Fechou os olhos e tentou se lembrar quais tinham sido as ultimas palavras dele, não conseguia se lembrar, fez um esforço, vasculhou suas doloridas lembranças das ultimas vinte horas, lembrou-se de saírem de casa, sorrindo de uma brincadeira que ele fizera, resolveram ir a pé ao invés de usar o carro como sempre faziam em seus passeios costumeiros, andaram tranquilamente pelas monótonas ruas e avenidas de sua cidade, entraram no seu restaurante preferido, comeram conversando sobre a casa, os reparos necessários para o inverno, tiveram uma desavença pequena sobre a sobremesa, estavam indo embora, voltando para casa, de mãos dadas, planejavam como seria quando tivessem um bebe, como mudariam o escritório não mais usado dele em um lindo quartinho para um querido filho planejado para o ano vindouro.
As cenas que se passaram depois estavam borradas na mente de Liah, lembrava-se de seu marido caindo no chão sem razão aparente, ela brava, pensando se tratar de mais uma de suas muitas brincadeiras... mas não era, ele não se mexia, não respirava, começou a preocupar-se, parou um carro que passava e pediu ajuda, chegaram ao hospital, depois de algum tempo e de muita correria, um médico trazia as palavras que arrasariam Liah para sempre: sinto muito, fizemos tudo o que nos foi possível, mas ele já chegou morto, infarto fulminante.

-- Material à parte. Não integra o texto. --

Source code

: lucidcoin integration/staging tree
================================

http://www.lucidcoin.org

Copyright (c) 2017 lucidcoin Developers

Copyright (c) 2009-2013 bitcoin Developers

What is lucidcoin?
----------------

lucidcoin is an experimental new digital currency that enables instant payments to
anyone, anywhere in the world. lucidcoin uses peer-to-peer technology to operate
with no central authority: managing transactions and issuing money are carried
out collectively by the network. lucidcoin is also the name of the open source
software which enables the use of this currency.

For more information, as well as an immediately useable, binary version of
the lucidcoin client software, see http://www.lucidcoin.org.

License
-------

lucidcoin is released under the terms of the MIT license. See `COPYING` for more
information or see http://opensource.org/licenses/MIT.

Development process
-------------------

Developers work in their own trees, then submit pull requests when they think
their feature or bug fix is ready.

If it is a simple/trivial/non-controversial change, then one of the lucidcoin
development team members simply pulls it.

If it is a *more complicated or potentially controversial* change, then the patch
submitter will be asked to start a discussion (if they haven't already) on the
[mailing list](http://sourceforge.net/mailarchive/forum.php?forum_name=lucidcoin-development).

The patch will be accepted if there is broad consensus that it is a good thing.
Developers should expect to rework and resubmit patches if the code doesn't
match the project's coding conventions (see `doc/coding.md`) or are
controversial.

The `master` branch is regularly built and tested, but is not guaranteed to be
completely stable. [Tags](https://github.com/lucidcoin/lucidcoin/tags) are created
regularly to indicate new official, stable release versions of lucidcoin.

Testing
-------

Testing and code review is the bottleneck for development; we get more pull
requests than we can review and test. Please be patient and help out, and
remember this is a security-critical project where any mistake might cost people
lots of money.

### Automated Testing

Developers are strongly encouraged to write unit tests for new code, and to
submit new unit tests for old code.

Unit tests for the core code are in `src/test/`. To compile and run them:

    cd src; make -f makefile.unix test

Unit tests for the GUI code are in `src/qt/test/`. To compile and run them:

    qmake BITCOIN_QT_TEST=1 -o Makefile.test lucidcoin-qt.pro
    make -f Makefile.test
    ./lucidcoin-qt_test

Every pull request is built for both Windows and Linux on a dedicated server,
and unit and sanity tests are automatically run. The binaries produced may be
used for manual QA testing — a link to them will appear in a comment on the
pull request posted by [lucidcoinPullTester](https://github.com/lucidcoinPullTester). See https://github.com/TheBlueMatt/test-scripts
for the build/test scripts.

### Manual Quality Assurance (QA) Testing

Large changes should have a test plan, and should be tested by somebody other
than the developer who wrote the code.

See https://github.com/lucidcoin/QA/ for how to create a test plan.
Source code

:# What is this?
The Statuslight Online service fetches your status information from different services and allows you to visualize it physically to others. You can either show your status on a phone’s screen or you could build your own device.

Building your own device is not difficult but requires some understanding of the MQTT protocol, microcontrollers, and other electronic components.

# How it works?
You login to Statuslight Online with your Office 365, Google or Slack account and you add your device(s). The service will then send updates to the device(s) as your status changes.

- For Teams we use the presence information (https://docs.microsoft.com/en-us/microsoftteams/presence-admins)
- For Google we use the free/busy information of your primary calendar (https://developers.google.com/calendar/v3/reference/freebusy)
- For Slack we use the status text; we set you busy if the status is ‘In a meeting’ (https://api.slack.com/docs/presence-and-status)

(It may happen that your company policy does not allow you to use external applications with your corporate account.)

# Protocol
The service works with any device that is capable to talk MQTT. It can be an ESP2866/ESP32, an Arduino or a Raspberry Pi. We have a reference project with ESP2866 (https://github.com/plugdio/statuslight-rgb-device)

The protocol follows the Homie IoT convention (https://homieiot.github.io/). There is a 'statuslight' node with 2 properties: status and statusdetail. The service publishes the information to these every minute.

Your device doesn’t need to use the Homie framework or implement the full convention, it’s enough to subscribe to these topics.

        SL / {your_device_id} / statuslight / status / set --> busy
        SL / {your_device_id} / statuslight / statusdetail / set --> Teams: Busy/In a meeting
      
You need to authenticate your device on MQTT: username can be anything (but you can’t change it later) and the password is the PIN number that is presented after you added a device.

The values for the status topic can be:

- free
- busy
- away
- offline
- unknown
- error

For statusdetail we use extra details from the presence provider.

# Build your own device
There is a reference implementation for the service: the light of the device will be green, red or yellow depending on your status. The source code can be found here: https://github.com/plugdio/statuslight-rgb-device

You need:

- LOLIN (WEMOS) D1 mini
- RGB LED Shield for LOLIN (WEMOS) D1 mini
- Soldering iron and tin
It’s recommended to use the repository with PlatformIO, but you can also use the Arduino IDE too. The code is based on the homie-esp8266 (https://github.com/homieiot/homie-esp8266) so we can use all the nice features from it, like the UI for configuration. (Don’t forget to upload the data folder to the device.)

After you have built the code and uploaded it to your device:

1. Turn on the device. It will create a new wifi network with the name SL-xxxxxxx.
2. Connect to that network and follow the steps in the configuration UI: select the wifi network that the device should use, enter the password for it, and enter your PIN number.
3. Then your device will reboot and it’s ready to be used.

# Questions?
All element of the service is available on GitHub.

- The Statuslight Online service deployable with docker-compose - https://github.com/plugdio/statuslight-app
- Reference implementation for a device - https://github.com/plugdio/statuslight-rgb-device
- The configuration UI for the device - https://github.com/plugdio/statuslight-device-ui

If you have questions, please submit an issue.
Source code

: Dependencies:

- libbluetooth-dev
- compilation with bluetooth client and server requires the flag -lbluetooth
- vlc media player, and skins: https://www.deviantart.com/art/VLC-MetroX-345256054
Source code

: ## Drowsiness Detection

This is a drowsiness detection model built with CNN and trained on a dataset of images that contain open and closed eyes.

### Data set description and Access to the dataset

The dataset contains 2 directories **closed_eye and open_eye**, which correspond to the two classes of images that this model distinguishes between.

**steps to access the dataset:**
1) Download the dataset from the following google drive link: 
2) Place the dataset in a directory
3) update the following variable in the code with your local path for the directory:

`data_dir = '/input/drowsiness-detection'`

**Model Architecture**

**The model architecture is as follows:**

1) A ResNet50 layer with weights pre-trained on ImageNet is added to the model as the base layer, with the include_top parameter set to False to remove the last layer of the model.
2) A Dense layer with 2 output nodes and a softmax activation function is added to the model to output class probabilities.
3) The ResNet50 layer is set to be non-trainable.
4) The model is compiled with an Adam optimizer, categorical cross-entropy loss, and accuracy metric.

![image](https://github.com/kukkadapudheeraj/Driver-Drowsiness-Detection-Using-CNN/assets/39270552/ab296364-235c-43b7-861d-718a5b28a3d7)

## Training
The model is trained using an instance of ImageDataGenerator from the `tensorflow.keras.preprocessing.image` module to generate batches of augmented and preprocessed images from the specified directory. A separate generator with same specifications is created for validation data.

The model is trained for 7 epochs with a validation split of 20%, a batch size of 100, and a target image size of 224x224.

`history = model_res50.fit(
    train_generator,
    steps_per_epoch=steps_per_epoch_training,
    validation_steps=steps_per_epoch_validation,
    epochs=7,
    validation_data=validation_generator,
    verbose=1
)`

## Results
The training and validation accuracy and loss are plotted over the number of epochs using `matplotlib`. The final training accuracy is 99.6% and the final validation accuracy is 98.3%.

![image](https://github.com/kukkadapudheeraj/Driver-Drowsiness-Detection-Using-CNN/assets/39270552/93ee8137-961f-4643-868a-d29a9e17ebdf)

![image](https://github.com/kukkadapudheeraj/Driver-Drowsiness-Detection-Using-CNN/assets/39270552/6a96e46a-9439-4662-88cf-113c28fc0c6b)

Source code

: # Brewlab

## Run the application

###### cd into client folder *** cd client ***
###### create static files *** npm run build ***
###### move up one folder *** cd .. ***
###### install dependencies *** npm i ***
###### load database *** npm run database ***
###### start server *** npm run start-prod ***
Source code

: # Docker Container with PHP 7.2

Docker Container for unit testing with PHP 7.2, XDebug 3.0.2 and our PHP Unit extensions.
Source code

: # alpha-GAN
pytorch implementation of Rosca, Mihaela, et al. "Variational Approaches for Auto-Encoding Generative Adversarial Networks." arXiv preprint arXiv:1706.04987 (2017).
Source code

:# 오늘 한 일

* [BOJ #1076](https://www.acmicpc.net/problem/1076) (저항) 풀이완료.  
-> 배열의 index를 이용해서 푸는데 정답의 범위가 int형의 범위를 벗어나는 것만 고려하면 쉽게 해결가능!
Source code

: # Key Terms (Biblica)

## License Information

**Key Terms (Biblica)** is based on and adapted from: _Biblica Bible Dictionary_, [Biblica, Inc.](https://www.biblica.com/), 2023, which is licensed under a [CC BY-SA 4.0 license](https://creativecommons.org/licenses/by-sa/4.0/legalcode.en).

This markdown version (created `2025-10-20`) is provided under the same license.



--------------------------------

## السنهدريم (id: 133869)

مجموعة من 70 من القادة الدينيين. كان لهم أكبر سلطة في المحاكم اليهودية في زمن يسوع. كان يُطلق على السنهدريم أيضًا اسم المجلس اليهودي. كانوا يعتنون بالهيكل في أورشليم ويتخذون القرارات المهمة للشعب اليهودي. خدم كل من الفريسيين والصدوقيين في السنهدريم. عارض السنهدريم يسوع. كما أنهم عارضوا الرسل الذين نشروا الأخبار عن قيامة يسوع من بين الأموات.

Abriu os olhos, sua cabeça latejava, seu coração parecia que iria explodir, batia violentamente desde a notícia da morte, já tinha tomado um calmante que não tivera efeito, só a tinha feito esquecer quais foram as ultimas palavras do grande amor de sua vida. Uma batida na porta a desperta de seus devaneios, era sua mãe, tentando parecer forte, mas traindo uma fisionomia de extrema dor, pelo genro tão prematuramente perdido, mas muito mais pela filha, tão doce e meiga, do tipo que só ama uma vez na vida. Disse que era hora de irem para o enterro, que precisava ser forte e dar um ultimo adeus. Liah não queria ser forte, estava cansada, sentia a falta dele já, o que faria agora? Como sobreviveria? O amor que nutria pelo marido era o alimento de sua alma. Agora sua alma definharia de fome.
Levantou-se da cama meio anestesiada, o calmante parecia querer fazer efeito, mas antes de ir ao enterro, precisava se lembrar quais tinham sido suas ultimas palavras. Não conseguiu se lembrar. Respirou fundo e decidiu que já que não se lembrava, inventaria. Sua memória voou de novo para aquele instante antes do infarto, imaginou-se olhando para ele e dizendo: Eu amo você e aconteça o que for, sempre vou te amar. E ele olhava para ela com um largo sorriso e dizia: Te amarei onde eu estiver e estarei para sempre em seu coração. Voltando para a realidade Liah sorriu palidamente pela primeira vez em vinte horas, encarou a mãe e disse: vamos ao ultimo adeus!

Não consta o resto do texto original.